Introduction
As an organising principle “being a lovely organisation” works well. Until it doesn’t. An organisation which is set up with the best of intentions can be destroyed when its unconscious motivations are left unexplored. There is nothing wrong with motivation. Without it we wouldn’t get anything done. However, without appropriate ethical guidance, boundaries can be ruptured. This can produce unintended and unwanted consequences. Without exploration and understanding of motivations like guilt, fear and rage that can drive us to set up social action projects, it will probably be difficult for an organisation to develop a truly accountable and reflective culture.
A reflective organisation consciously and continuously assesses its behaviour so that it offers a response rather than a reaction to the issues it faces. To do this safely and productively, organisations work within an ethical framework which is guided by their values and principles.
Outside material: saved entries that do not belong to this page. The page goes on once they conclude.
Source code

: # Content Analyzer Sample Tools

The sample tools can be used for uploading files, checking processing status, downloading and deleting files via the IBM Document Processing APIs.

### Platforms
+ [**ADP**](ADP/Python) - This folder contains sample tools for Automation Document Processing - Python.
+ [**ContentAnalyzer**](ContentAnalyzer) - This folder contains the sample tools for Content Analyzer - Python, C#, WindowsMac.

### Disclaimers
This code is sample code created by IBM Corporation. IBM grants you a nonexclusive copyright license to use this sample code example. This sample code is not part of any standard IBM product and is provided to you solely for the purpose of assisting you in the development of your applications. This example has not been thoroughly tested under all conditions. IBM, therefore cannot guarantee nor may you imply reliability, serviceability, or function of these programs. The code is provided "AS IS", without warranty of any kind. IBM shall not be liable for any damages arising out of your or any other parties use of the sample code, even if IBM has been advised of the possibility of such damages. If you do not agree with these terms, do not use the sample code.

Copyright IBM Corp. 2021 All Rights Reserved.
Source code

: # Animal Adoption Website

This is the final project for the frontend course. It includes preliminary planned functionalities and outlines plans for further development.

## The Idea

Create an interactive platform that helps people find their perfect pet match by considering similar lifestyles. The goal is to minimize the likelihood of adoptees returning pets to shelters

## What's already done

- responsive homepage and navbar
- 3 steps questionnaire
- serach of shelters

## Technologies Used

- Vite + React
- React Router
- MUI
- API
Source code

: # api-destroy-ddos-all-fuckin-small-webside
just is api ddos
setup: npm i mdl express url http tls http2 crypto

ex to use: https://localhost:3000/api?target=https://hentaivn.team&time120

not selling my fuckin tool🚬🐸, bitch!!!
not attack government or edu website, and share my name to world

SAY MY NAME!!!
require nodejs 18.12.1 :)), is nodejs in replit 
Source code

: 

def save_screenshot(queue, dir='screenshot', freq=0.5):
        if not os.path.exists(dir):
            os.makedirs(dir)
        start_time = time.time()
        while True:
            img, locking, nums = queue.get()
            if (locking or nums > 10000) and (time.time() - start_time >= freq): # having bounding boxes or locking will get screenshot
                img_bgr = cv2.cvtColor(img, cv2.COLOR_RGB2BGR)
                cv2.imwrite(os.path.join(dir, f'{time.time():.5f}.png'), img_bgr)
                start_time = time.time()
In this second blog, we discuss how an organisation can implement its values by using an ethical framework and maintaining its professional boundaries consistently in ways that are enabling rather than constraining. Boundaries, applied with thoughtfulness and care, can be containing and respectful of the organisation’s beneficiaries and everyone involved.
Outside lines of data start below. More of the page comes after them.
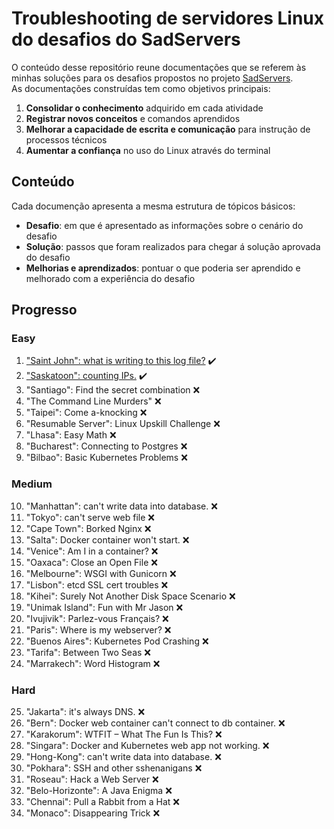 # Troubleshooting de servidores Linux do desafios do SadServers
O conteúdo desse repositório reune documentações que se referem às minhas soluções para os desafios propostos no projeto [SadServers](https://sadservers.com). <br>
As documentações construídas tem como objetivos principais:
1. **Consolidar o conhecimento** adquirido em cada atividade
2. **Registrar novos conceitos** e comandos aprendidos
3. **Melhorar a capacidade de escrita e comunicação** para instrução de processos técnicos
3. **Aumentar a confiança** no uso do Linux através do terminal

## Conteúdo
Cada documenção apresenta a mesma estrutura de tópicos básicos:
- **Desafio**: em que é apresentado as informações sobre o cenário do desafio
- **Solução**: passos que foram realizados para chegar á solução aprovada do desafio
- **Melhorias e aprendizados**: pontuar o que poderia ser aprendido e melhorado com a experiência do desafio

## Progresso
### Easy 
1. ["Saint John": what is writing to this log file?](/easy/1-saint-john.md) :heavy_check_mark:
2. ["Saskatoon": counting IPs.](/easy/2-saskatoon.md) :heavy_check_mark:
3. "Santiago": Find the secret combination :x:
4. "The Command Line Murders" :x:
5. "Taipei": Come a-knocking :x:
6. "Resumable Server": Linux Upskill Challenge :x:
7. "Lhasa": Easy Math :x:
8. "Bucharest": Connecting to Postgres :x:
9. "Bilbao": Basic Kubernetes Problems :x:

### Medium 
10. "Manhattan": can't write data into database. :x:
11. "Tokyo": can't serve web file :x:
12. "Cape Town": Borked Nginx :x:
13. "Salta": Docker container won't start. :x:
14. "Venice": Am I in a container? :x:
15. "Oaxaca": Close an Open File :x:
16. "Melbourne": WSGI with Gunicorn :x:
17. "Lisbon": etcd SSL cert troubles :x:
18. "Kihei": Surely Not Another Disk Space Scenario :x:
19. "Unimak Island": Fun with Mr Jason :x:
20. "Ivujivik": Parlez-vous Français? :x:
21. "Paris": Where is my webserver? :x:
22. "Buenos Aires": Kubernetes Pod Crashing :x:
23. "Tarifa": Between Two Seas :x:
24. "Marrakech": Word Histogram :x:

### Hard 
25. "Jakarta": it's always DNS. :x:
26. "Bern": Docker web container can't connect to db container. :x:
27. "Karakorum": WTFIT – What The Fun Is This? :x:
28. "Singara": Docker and Kubernetes web app not working. :x:
29. "Hong-Kong": can't write data into database. :x:
30. "Pokhara": SSH and other sshenanigans :x:
31. "Roseau": Hack a Web Server :x:
32. "Belo-Horizonte": A Java Enigma :x:
33. "Chennai": Pull a Rabbit from a Hat :x:
34. "Monaco": Disappearing Trick :x:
Here’s an illustration of the challenge of maintaining ethical boundaries in social action projects.
Imagine that you are the project leader of a counselling and social support service for refugees. Your service has a small pool of interpreters who sometimes interpret for social workers who are supporting asylum seekers. At one of your Reflective Practice Support Group meetings an interpreter explains that she has been interpreting for a social worker and a young unaccompanied asylum seeker. She is very affected by how lonely the boy seems and the desperateness of his situation. He is finding it hard to concentrate in school. She wants to offer him some one-to one informal English practice to help him to integrate into school. Having had training with the project she wants to check that this is acceptable and will not be a breach of the project’s boundaries and framework.
The group agrees that having some English sessions with a person he already knows and trusts and who is from his country could be a very good thing as he is far from home and from a sense of familiarity and safety.
You are concerned, though about a number of things.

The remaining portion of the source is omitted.